When Hunt heard about the damage, he volunteered to fix the box before the next issue of the newspaper came off the press.
‘The rescue effort
The editor-in-chief of the Mainstreeter, Lorne Abugov, said that his phone and email started “lighting up” soon after the missing box was found.
“It’s been there for a while,” he said. “At that point, I think other people had already joined what we’ll call the rescue effort.”
As soon as the box was found, local man and Mainstreeter contributor John Dance used a stepladder to get into the canal.
“John took a chance by going over to the box, you know,” Abugov said. “It wasn’t the safest thing in the world to do.”
Abugov says that three other residents “jumped into action” and helped Dance carry the box back up the ladder and out of the canal.
Abugov said that the box was too messed up to hold newspapers because it couldn’t stand up straight.
Instead of putting it back where it was, the neighbors took the pieces and gave the broken door to one house and the metal body to another.
‘I wanted to fix it up
Hunt took over the restoration because he was the original painter and a skilled metalworker.
“Plus,” he said, “I felt a little protective of the box.” “I wanted to get it back to how it was before.”

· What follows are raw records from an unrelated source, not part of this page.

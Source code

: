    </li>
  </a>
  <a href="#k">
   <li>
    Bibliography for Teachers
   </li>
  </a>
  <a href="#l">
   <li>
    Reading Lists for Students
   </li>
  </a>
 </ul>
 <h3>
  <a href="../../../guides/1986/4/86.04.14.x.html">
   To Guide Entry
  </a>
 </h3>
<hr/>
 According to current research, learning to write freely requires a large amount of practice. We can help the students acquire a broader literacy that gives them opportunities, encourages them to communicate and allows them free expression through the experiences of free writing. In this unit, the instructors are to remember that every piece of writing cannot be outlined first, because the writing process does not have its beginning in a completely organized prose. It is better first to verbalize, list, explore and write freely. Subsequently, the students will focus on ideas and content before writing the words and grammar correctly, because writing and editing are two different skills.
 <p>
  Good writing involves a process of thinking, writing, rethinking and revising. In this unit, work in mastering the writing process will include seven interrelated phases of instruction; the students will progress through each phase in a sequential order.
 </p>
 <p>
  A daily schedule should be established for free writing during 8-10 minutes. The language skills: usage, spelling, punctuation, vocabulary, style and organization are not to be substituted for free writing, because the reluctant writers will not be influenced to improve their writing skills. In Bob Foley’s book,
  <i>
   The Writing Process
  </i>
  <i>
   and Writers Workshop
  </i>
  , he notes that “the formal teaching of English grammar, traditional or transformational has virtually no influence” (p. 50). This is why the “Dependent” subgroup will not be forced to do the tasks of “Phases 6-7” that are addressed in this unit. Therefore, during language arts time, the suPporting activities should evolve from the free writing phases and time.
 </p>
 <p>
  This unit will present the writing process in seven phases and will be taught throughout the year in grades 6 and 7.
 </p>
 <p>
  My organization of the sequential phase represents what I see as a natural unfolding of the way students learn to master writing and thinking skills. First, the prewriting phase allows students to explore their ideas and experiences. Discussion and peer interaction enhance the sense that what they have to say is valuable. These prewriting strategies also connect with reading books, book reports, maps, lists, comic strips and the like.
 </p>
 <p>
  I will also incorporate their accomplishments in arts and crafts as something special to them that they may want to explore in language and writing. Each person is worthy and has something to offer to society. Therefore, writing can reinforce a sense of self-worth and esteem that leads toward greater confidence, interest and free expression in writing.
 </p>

Hunt put the pieces back together, beat out the dents, cut a new plexiglass door, and painted the outside.
The next issue of The Mainstreeter was due out on February 9. Hunt put the box back in place and fixed it up two days before his deadline.
Abugov said that Hunt’s box wasn’t the first to have an “incident.”
Not Mainstreeter’s first “accident
The Mainstreeter bought five boxes from a Carleton Place newspaper that was going out of business about two years ago. At the time, it asked five local artists to paint one box each with a different design that showed something about the neighborhood.
One that was put near the Lees Avenue transit station was stolen and never found after six months.
Only four remain, and Hunt’s box near the Flora Footbridge has just been fixed up.
He said, “It feels good to see it back there.” “And the fact that a lot of people helped get it out of the canal made me feel great.”